In Summary

A new study looking at the impact of switching to a 10 day Mediterranean-style diet has suggested that even short term adherence was associated with benefits to mood and cardiovascular function.

Director of the Centre for Human Psychopharmacology, Professor Andrew Scholey from Swinburne University of Technology based the study on previous research supporting the benefits of the well-known diet.

“Earlier studies have shown the diet to be linked with reduced risk of developing cardiovascular disease, type II diabetes, stroke and Alzheimer’s disease,” said Professor Scholey.

“We had conducted a small pilot study and found benefits of the Mediterranean diet after only 10 days and wanted to see if the effect could be replicated.”

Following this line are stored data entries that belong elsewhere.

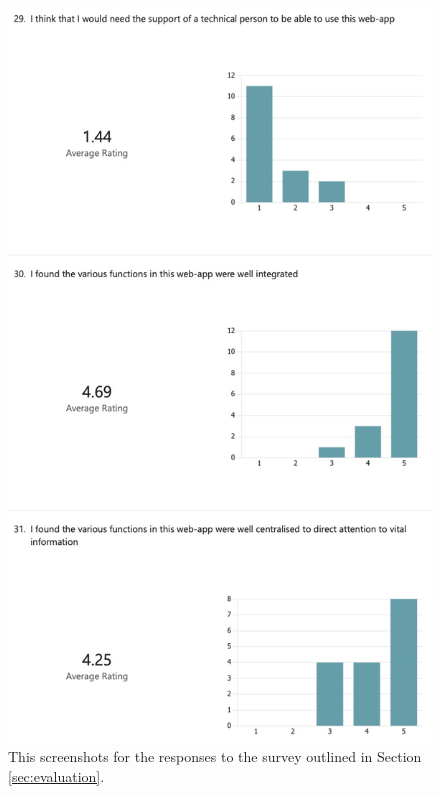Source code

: \documentclass{l4proj}
\begin{document}
\begin{appendices}
\begin{figure}[H]
    \centering
    \includegraphics[width=0.75\linewidth]{dissertation/images/eval-8.jpeg}    
    \caption{This screenshots for the responses to the survey outlined in Section \ref{sec:evaluation}.}
    \label{fig:eval-survey-8} 
\end{figure}


\end{appendices}
\end{document}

A diet rich in fresh fruit, vegetables, whole grains and legumes, as well as moderate levels of oily fish, olive oil and dairy products, has been described as a ‘Mediterranean-style’ diet.

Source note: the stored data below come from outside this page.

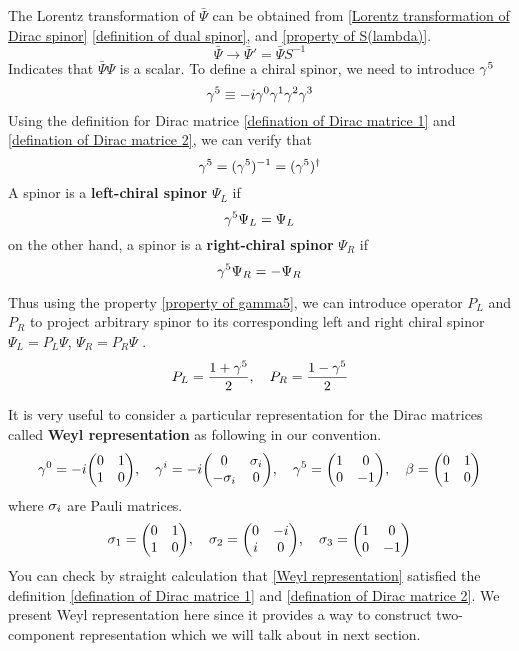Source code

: The Lorentz transformation of $\bar{\Psi}$ can be obtained from \eqref{Lorentz transformation of Dirac spinor}  \eqref{definition of dual spinor}, and \eqref{property of S(lambda)}.
\begin{equation} \label{Lorentz transformation of barPsi}
\bar\Psi \rightarrow \bar{\Psi}' = \bar{\Psi}S^{-1}
\end{equation}
Indicates that $\bar{\Psi}\Psi$ is a scalar.
To define a chiral spinor, we need to introduce $\gamma^5$
\begin{equation}
  \gamma^5 \equiv -i\gamma^0\gamma^1\gamma^2\gamma^3
\end{equation}
Using the definition for Dirac matrice \eqref{defination of Dirac matrice 1} and \eqref{defination of Dirac matrice 2}, we can verify that
\begin{equation} \label{property of gamma5}
\gamma^5 =(\gamma^5)^{-1} = (\gamma^5)^{\dagger}
\end{equation}
A spinor is a \textbf{left-chiral spinor} $\Psi_L$ if
\begin{equation} \label{definition of left chiral spinor}
\gamma^5\Psi_L = \Psi_L
\end{equation}
on the other hand, a spinor is a \textbf{right-chiral spinor} $\Psi_R$ if
\begin{equation} \label{definition of right chiral spinor}
\gamma^5 \Psi_R = -\Psi_R
\end{equation}


Thus using the property \eqref{property of gamma5}, we can introduce operator $P_L$ and $P_R$ to project arbitrary spinor to its corresponding left and right chiral spinor $\Psi_L = P_L\Psi$, $\Psi_R = P_R\Psi$ .
\begin{equation}
  P_L = \frac{1+\gamma^5}{2} ,\quad P_R = \frac{1-\gamma^5}{2}
\end{equation}

It is very useful to consider a particular representation for the Dirac matrices called \textbf{Weyl representation} as following in our convention. 
\begin{equation} \label{Weyl representation}
\g^0 = -i \mqty(  0 &  1\\
                 1  &  0),\quad
\g^i = -i \mqty(  0 &  \s_{i}\\
             -\s_{i}&   0   ),\quad
\g^5 = \mqty(  1 &  0\\
               0 & -1),\quad
\be = \mqty(  0  &  1\\
              1  &  0)
\end{equation}
where $\sigma_i$ are Pauli matrices.
\begin{equation} \label{Pauli matrice}
\s_1 = \mqty( 0 & 1 \\
              1 & 0),\quad
\s_2 = \mqty( 0 & -i \\
              i & 0),\quad
\s_3 = \mqty( 1 & 0 \\
              0 & -1)
\end{equation}
You can check by straight calculation that \eqref{Weyl representation} satisfied the definition \eqref{defination of Dirac matrice 1} and \eqref{defination of Dirac matrice 2}. We present Weyl representation here since it provides a way to construct two-component representation which we will talk about in next section.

In the study, 24 healthy female participants aged 20-38 were randomly allocated to follow either a Mediterranean style eating plan, or to continue with their normal diet for 10 days. After the 10 day period the two groups switched their diets for another 10 days.

During the Mediterranean-style diet phase, participants were instructed to avoid meat, butter and margarine, caffeinated/energy drinks, as well as added sugars, salts and alcohol. They recorded their meals in a daily food diary.

Before and after their respective diets, participants completed validated mood questionnaires which measured aspects of mood such as alertness, contentment and calmness. A series of tests were used to measure cognitive performance (attention, working memory, long-term memory and executive functioning). Cardiovascular functioning was also evaluated.

“The most striking effect was on mood, where participants rated themselves as significantly more alert and content; the same measures that were enhanced in our pilot study. The effects on cognition were more mixed but included an improvement in simple word memory where, after switching to the Mediterranean diet, participants recalled on average two more items,” said Professor Scholey. 

There was also a significant positive effect of the Mediterranean-style diet on cardiovascular functioning and weight reduction.

“More research is necessary to see if these effects are specific to the Mediterranean diet and to see if they endure for longer periods in this population,” said Professor Scholey.